The correlation between the level of immune involvement and immune cell infiltration within a treated tumour and the clinical outcome for patients has been well established in many solid tumour types. High numbers of tumour infiltrating lymphocytes has been associated with a significantly improved prognosis. Some of the key cell types involved are CD3+ and CD8+ T cells, B cells and APCs such as dendritic cells (DCs).
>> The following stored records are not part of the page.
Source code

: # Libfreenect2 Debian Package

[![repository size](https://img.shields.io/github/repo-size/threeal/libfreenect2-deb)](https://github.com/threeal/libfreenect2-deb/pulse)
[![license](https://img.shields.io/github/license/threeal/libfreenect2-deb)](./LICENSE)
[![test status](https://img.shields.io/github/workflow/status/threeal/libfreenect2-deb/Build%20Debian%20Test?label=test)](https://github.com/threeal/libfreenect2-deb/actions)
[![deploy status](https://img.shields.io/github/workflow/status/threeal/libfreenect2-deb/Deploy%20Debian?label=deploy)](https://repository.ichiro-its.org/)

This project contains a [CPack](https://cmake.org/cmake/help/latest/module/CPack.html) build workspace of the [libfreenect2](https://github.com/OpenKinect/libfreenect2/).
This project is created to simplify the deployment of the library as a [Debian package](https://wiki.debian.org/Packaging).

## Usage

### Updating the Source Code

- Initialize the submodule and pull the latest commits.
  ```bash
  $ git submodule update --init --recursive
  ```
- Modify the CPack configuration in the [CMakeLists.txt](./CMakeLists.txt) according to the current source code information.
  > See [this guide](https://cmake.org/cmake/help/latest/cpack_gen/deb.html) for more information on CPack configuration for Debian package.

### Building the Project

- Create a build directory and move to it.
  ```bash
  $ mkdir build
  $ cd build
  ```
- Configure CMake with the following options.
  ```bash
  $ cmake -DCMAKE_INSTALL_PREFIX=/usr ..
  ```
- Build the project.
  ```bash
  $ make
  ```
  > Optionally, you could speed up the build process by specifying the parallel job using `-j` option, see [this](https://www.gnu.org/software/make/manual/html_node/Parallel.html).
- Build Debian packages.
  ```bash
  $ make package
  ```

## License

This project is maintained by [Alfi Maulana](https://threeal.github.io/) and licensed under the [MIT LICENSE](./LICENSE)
Cork Cancer Research Centre (CCRC) has long utilised an ablative cancer treatment that involves delivering a pulse of electrical energy (electroporation) directly to the tumour. This treatment results in the formation of reversible pores in the cell membrane, allowing up to a 1000 fold increase in chemotherapy drug absorption (Electrochemotherapy). A significant benefit of this non thermal ablation is the release of tumour associated antigens into the microenvironment, leading to activation of APCs and subsequent cross presentation of the antigens to circulating T and B cells. While ECT facilitates the priming of a favourable immune response, the combination of iCOS antibody, capable of stimulating T cell proliferation, causes a very robust mediated regression of treated tumours. In addition, ICOS is involved in humoral immune responses (B cell germinal center formation) and increases the production of IL-4.

Preclinical work in aggressive murine models has yielded very encouraging results. The combinational therapy has achieved cures in both colorectal (CT26) and metastatic lung (LLC) cancer cell lines. Follow up immunohistochemical staining confirmed the presence of tumour infiltrating CD3+ and CD8+ T cells, CD45R+ B cells and CD11c+ DCs, post treatment.